Method and Definition

  • In order to calculate the confidence interval, we use the Z-score. As in a normal distribution, a Z score calculated with a specific value represents the amount of the population above or below the value used.

  • \(\frac{\bar{X} - \mu}{S / \sqrt{n}}\)

  • Z = ±1.96 captures 95% of the normal distribution

Explanation and Deficiencies

  • What a 95% CI means: If we repeated our sampling process many times, 95% of the confidence intervals created should contain the true population parameter

  • Common misconceptions:

  • It does not mean there’s a 95% probability the true value is in this specific range. The interval will vary across samples.

  • We must assume normality and a large enough sample size, which is a limitation

Random Distribution

  • This models the standard height distribution (in inches) of Women in the United States

Population Distribution

Sample Size Effect on CI Width

3D: CI Across Sample Sizes

Code: Creating the 3D Plot

n_vals <- seq(10, 200, by = 10)
z_vals <- c(1.645, 1.96, 2.576)  # 90%, 95%, 99%
sigma <- 2.5

grid_data <- expand.grid(n = n_vals, z = z_vals)
grid_data$ci_width <- 2 * grid_data$z * (sigma / sqrt(grid_data$n))

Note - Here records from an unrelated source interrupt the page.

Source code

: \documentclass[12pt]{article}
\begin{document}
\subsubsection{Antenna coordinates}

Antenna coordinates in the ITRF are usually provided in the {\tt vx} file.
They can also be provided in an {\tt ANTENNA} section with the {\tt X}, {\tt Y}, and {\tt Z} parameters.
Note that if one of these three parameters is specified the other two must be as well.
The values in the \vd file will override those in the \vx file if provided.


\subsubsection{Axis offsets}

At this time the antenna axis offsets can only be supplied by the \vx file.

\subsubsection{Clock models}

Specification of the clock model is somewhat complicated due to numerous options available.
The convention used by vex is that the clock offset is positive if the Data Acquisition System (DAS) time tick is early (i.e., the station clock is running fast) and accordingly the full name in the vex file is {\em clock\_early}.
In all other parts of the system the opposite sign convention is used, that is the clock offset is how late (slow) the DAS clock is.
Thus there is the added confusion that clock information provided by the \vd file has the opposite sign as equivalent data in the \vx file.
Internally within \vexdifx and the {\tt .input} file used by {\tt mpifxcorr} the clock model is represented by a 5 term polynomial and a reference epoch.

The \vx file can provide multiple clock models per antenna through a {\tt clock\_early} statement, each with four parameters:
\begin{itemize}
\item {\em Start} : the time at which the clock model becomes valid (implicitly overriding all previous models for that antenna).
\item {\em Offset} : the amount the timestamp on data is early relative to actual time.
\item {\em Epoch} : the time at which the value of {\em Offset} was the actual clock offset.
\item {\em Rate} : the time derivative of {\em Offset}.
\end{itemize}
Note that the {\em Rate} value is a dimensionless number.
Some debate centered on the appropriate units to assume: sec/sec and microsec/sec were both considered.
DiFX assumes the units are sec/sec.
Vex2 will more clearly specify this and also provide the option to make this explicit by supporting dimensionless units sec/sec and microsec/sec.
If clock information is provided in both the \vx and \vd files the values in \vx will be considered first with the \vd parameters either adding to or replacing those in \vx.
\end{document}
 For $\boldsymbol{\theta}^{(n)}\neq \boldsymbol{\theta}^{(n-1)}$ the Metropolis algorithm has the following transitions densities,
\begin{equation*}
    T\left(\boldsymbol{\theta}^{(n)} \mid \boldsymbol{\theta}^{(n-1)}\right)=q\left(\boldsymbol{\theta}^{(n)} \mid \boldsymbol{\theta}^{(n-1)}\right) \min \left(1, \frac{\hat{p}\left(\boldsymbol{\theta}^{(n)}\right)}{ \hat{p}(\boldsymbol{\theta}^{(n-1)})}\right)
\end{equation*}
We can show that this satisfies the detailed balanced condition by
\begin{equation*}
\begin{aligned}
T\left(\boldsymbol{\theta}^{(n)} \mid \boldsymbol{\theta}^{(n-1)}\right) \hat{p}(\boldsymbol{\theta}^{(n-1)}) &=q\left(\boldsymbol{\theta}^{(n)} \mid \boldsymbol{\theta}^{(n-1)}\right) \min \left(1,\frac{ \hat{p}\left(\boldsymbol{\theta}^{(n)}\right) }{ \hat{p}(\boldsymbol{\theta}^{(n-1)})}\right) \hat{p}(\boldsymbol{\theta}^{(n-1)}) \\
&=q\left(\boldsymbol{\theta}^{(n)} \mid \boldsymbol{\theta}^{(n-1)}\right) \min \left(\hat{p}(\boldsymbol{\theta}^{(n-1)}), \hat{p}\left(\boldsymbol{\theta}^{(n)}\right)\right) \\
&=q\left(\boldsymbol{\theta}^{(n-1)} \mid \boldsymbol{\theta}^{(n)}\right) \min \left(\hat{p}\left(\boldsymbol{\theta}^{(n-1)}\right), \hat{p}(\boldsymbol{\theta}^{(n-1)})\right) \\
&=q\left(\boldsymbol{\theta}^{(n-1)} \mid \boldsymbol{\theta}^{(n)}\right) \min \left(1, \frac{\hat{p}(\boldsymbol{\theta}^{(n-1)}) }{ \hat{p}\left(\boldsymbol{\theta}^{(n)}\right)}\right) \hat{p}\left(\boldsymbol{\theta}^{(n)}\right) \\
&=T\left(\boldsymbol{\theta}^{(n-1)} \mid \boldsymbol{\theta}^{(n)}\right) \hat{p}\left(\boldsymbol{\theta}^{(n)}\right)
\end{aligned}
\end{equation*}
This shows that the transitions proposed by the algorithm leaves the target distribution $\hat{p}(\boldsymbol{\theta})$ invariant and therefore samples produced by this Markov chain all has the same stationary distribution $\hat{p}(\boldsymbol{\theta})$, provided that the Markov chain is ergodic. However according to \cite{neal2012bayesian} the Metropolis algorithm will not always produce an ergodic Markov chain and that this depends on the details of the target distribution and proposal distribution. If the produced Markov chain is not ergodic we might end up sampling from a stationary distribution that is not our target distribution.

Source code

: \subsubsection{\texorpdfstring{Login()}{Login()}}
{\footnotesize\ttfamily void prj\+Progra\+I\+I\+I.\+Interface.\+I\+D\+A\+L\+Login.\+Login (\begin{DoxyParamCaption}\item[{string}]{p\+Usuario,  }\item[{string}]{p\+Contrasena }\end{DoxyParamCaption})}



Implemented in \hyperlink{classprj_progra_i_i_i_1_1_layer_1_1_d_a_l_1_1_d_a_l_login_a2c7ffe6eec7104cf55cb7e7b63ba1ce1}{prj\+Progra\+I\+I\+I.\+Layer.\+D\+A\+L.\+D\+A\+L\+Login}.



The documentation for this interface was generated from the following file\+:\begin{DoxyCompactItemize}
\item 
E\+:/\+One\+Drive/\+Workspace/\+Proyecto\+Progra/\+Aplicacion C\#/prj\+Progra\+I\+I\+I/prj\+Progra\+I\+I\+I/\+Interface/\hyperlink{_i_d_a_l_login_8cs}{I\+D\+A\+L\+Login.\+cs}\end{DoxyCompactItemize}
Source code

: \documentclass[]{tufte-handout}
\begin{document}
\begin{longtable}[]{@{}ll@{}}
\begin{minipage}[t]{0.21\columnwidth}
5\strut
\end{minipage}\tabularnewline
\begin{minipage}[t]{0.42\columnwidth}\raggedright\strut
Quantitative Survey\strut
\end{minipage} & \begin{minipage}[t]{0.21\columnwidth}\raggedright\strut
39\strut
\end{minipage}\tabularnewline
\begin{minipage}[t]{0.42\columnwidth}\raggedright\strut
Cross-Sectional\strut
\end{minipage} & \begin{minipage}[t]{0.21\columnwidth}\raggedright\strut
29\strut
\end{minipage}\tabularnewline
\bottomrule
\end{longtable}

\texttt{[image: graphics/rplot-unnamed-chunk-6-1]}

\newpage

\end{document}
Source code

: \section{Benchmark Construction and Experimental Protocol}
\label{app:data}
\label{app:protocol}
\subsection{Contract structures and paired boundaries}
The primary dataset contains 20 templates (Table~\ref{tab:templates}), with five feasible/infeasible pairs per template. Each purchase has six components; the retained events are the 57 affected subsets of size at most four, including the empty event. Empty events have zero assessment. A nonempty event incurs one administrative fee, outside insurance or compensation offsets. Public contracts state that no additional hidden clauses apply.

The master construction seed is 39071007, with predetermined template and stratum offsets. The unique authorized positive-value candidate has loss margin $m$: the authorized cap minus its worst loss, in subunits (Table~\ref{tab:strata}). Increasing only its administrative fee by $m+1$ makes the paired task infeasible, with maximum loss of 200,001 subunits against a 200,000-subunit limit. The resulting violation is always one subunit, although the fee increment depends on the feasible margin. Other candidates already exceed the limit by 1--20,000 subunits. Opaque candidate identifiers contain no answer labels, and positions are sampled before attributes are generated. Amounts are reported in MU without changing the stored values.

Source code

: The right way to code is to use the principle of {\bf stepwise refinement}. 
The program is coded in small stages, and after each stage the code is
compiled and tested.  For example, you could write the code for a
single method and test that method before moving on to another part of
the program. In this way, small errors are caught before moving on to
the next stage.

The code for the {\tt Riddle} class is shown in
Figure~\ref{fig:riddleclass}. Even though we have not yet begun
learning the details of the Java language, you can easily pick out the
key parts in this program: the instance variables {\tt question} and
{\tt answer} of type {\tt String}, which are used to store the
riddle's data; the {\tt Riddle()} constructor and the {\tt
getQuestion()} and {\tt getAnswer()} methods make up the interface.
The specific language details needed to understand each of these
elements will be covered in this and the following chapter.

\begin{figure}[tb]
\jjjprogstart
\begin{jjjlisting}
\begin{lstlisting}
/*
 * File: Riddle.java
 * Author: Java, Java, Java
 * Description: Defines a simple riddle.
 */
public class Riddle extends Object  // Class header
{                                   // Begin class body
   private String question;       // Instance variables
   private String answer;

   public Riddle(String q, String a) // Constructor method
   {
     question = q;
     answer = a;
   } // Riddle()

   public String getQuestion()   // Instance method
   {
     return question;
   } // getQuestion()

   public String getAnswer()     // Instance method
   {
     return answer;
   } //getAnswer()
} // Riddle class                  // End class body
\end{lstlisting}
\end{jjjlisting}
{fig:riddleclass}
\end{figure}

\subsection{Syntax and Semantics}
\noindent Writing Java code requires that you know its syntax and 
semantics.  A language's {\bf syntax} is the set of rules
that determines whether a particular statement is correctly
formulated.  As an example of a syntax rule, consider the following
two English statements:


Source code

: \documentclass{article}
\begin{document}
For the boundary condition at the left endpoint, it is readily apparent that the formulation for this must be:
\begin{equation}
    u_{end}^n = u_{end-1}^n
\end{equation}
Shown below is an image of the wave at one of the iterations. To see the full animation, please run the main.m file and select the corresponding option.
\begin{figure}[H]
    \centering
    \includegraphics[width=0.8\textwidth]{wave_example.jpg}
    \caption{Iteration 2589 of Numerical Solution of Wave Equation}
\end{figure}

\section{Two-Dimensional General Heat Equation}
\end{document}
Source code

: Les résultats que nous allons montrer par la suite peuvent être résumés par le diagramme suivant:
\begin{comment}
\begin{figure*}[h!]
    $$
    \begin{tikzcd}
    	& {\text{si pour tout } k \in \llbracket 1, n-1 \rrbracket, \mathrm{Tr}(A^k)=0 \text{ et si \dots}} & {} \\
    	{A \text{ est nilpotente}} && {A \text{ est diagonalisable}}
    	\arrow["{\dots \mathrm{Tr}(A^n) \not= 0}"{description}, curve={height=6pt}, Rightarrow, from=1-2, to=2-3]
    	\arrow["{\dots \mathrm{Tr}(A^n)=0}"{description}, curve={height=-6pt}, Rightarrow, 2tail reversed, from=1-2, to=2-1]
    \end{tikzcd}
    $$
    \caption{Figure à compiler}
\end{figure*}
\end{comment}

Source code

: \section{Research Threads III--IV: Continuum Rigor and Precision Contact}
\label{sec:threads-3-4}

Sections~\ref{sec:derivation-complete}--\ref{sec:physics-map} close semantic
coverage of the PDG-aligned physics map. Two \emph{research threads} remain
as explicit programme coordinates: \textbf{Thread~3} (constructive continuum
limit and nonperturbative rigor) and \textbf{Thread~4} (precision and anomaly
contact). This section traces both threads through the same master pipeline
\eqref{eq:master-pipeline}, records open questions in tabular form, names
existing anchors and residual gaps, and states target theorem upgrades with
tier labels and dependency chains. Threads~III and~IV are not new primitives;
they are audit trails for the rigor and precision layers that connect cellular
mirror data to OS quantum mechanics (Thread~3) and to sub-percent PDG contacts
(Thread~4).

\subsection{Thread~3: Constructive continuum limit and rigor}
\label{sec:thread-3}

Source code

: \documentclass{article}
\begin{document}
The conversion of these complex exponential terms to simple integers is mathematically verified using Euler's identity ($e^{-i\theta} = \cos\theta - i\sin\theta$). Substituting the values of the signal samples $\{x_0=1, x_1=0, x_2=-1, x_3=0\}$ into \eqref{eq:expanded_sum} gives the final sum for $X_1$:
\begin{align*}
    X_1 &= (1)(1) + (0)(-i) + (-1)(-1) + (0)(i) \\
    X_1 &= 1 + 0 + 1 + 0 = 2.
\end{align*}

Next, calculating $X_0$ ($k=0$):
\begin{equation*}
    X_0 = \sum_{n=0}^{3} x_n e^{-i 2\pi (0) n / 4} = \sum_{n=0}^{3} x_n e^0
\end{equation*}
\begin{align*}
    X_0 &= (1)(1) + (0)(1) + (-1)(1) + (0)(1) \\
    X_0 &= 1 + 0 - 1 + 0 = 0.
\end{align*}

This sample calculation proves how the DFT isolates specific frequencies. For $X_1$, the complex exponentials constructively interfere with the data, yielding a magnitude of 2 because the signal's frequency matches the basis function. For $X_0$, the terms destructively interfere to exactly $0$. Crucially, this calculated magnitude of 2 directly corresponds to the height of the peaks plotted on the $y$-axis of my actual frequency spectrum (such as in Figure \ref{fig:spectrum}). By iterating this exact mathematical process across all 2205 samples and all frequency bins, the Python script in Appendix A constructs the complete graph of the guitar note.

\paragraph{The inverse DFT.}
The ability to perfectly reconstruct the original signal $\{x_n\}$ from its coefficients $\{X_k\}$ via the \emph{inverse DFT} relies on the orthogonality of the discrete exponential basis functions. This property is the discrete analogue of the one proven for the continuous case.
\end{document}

ci_matrix <- matrix(grid_data$ci_width, 
                    nrow = length(n_vals), 
                    ncol = length(z_vals))

plot_ly(x = n_vals, y = z_vals, z = ci_matrix, 
        type = "surface") %>%
  layout(scene = list(
    xaxis = list(title = "Sample Size"),
    yaxis = list(title = "Confidence Level"),
    zaxis = list(title = "CI Width")))